Heute ist Nuzzi immer wieder in Italien, bei seiner Großfamilie, bringt von dort auch Gewürze und anderes mit, was sein gastronomisches Angebot ausmacht. Er bietet Pizza, Panini, Arancini, Crêpes und die Frühstückskarte enthält italienische Hörnchen, gekauft bei einem nahen Händler.

Inzwischen bietet das Noemi’s innen wie außen deutlich mehr Plätze als zu Beginn, zehn sind es innen und zwölf außen. Mit der Erweiterung soll die Örtlichkeit am Morgen als Frühstückscafé genauso funktionieren, wie am Abend als Bar. Nuzzi will dabei alle Generationen ansprechen, den einzelnen Gast genauso wie die Familien. Für Anregungen sei er immer offen, erzählt er. Für die Kinder gibt es schon heute einen Kindercappuccino – Kakao. Und auch Vierbeiner sind willkommen: der Wassernapf für den Hund ist selbstverständlich.

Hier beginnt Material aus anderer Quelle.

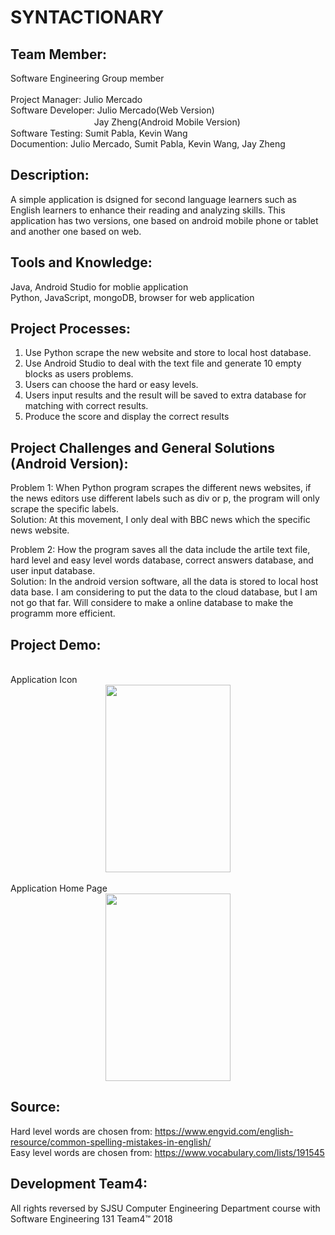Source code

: # SYNTACTIONARY

Team Member:
-
  Software Engineering Group member<br>
  <br>
  Project Manager: Julio Mercado<br>
  Software Developer: Julio Mercado(Web Version)<br>
  　　　　　　  　 　　Jay Zheng(Android Mobile Version)<br>
  Software Testing: Sumit Pabla, Kevin Wang<br>
  Documention: Julio Mercado, Sumit Pabla, Kevin Wang, Jay Zheng<br>
  
  
Description:
-
  A simple application is dsigned for second language learners such as English learners to enhance their reading and analyzing skills. This application has two versions, one based on android mobile phone or tablet and another one based on web.
  
Tools and Knowledge:
-
  Java, Android Studio for moblie application<br>
  Python, JavaScript, mongoDB, browser for web application<br> 

Project Processes:
-
  1. Use Python scrape the new website and store to local host database.<br>
  2. Use Android Studio to deal with the text file and generate 10 empty blocks as users problems.<br>
  3. Users can choose the hard or easy levels.<br>
  4. Users input results and the result will be saved to extra database for matching with correct results.
  5. Produce the score and display the correct results
  

Project Challenges and General Solutions (Android Version):
-

  Problem 1: When Python program scrapes the different news websites, if the news editors use different labels such as div or p, the program will only scrape the specific labels.<br>
  Solution: At this movement, I only deal with BBC news which the specific news website.<br>
  
  Problem 2: How the program saves all the data include the artile text file, hard level and easy level words database, correct answers database, and user input database.<br>
  Solution: In the android version software, all the data is stored to local host data base. I am considering to put the data to the cloud database, but I am not go that far. Will considere to make a online database to make the programm more efficient.<br>
  
  
  

Project Demo:
-
  <br>
  <div align=left>Application Icon<br>
  <div align=center><img width="200" height="300" src="https://github.com/Jayupp/SYNTACTIONARY/blob/master/project%20demo%20material/application%20icon.png"/><br>
    
   <br>
   <div align=left>Application Home Page<br>
   <div align=center><img width="200" height="300" src="https://github.com/Jayupp/SYNTACTIONARY/blob/master/project%20demo%20material/application%20home.png"/><br>
   <div align=left>
  
Source:
-
Hard level words are chosen from: https://www.engvid.com/english-resource/common-spelling-mistakes-in-english/ <br>
Easy level words are chosen from: https://www.vocabulary.com/lists/191545


Development Team4:
-

All rights reversed by SJSU Computer Engineering Department course with Software Engineering 131 Team4™ 2018



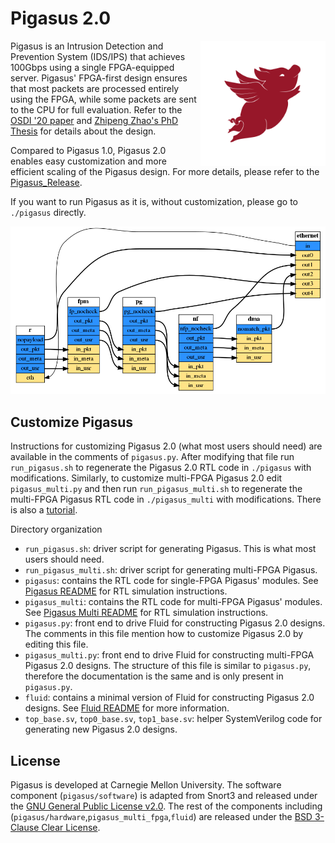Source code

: # Pigasus 2.0
<img align="right" width="200" src="./pigasus_logo.png">

Pigasus is an Intrusion Detection and Prevention System (IDS/IPS) that achieves 100Gbps using a single FPGA-equipped server. Pigasus' FPGA-first design ensures that most packets are processed entirely using the FPGA, while some packets are sent to the CPU for full evaluation. Refer to the [OSDI '20 paper](https://www.usenix.org/conference/osdi20/presentation/zhao-zhipeng) and [Zhipeng Zhao's PhD Thesis](http://users.ece.cmu.edu/~jhoe/distribution/2021/zhao.pdf) for details about the design.

Compared to Pigasus 1.0, Pigasus 2.0 enables easy customization and more efficient scaling of the Pigasus design. For more details, please refer to the [Pigasus_Release](pigasus_release.md).

If you want to run Pigasus as it is, without customization, please go to `./pigasus` directly. 

<img src="./services.gv.png">

## Customize Pigasus
Instructions for customizing Pigasus 2.0 (what most users should need) are available in the comments of `pigasus.py`. After modifying that file run `run_pigasus.sh` to regenerate the Pigasus 2.0 RTL code in `./pigasus` with modifications. Similarly, to customize multi-FPGA Pigasus 2.0 edit `pigasus_multi.py` and then run `run_pigasus_multi.sh` to regenerate the multi-FPGA Pigasus RTL code in `./pigasus_multi` with modifications. There is also a [tutorial](https://cmu.zoom.us/rec/share/phaNWivBKek6Aa9VQZf5idY6GdNnmNjFIszumVyPUOfRMU2Q4ano3M1Lr0qsGKeZ.K4thwzhu0Uq3sGgM).

Directory organization
* `run_pigasus.sh`: driver script for generating Pigasus. This is what most users should need.
* `run_pigasus_multi.sh`: driver script for generating multi-FPGA Pigasus.
* `pigasus`: contains the RTL code for single-FPGA Pigasus' modules. See [Pigasus README](pigasus/README.md) for RTL simulation instructions.
* `pigasus_multi`: contains the RTL code for multi-FPGA Pigasus' modules. See [Pigasus Multi README](pigasus_multi/README.md) for RTL simulation instructions.
* `pigasus.py`: front end to drive Fluid for constructing Pigasus 2.0 designs. The comments in this file mention how to customize Pigasus 2.0 by editing this file.
* `pigasus_multi.py`: front end to drive Fluid for constructing multi-FPGA Pigasus 2.0 designs. The structure of this file is similar to `pigasus.py`, therefore the documentation is the same and is only present in `pigasus.py`.
* `fluid`: contains a minimal version of Fluid for constructing Pigasus 2.0 designs. See [Fluid README](fluid/README.md) for more information.
* `top_base.sv`, `top0_base.sv`, `top1_base.sv`: helper SystemVerilog code for generating new Pigasus 2.0 designs.

## License

Pigasus is developed at Carnegie Mellon University. The software component (`pigasus/software`) is adapted from Snort3 and released under the [GNU General Public License v2.0](pigasus/software/LICENSE). The rest of the components including (`pigasus/hardware`,`pigasus_multi_fpga`,`fluid`) are released under the [BSD 3-Clause Clear License](pigasus/hardware/LICENSE).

Der 47-Jährige und seine 35-jährige Partnerin Jennifer Cianci haben inzwischen fünf festangestellte Mitarbeiter, etliche Aushilfen, 25 Mitarbeiter insgesamt. 365 Tage im Jahr ist geöffnet.

Offen blieb das Café auch während der Pandemie. „Wir haben mit Mütze und Jacke bedient“, sagt Nuzzi. Nicht geschlossen zu haben, das zahlte sich aus. Die Gäste blieben treu. „Da ist sehr viel Dankbarkeit dabei.“

Inzwischen ist er bekannt – und kandidiert für die CDU bei der Kommunalwahl. Als es massive Schwierigkeiten mit kriminellen Kindern und Jugendlichen in der Innenstadt gab, Unbescholtene Opfer von Raub und Körperverletzung wurden, suchten diese bei ihm Schutz. „Das Noemi’s wurde zur Anlaufstelle“, sagt Nuzzi nur. So wie noch ein, zwei andere Gastrobetriebe im Ort, ist er für das soziale Miteinander im Ort wichtig. Inzwischen treffen sich hier zudem regelmäßig Senioren, Hausverwaltungen laden zur Eigentümerversammlung und Schüler machen ihr Praktikum. „Wir haben 20 bis 25 Praktikanten im Jahr“, sagt Nuzzi über die Siebt- bis Neuntklässler. Manch einer bleibt später als Aushilfskraft.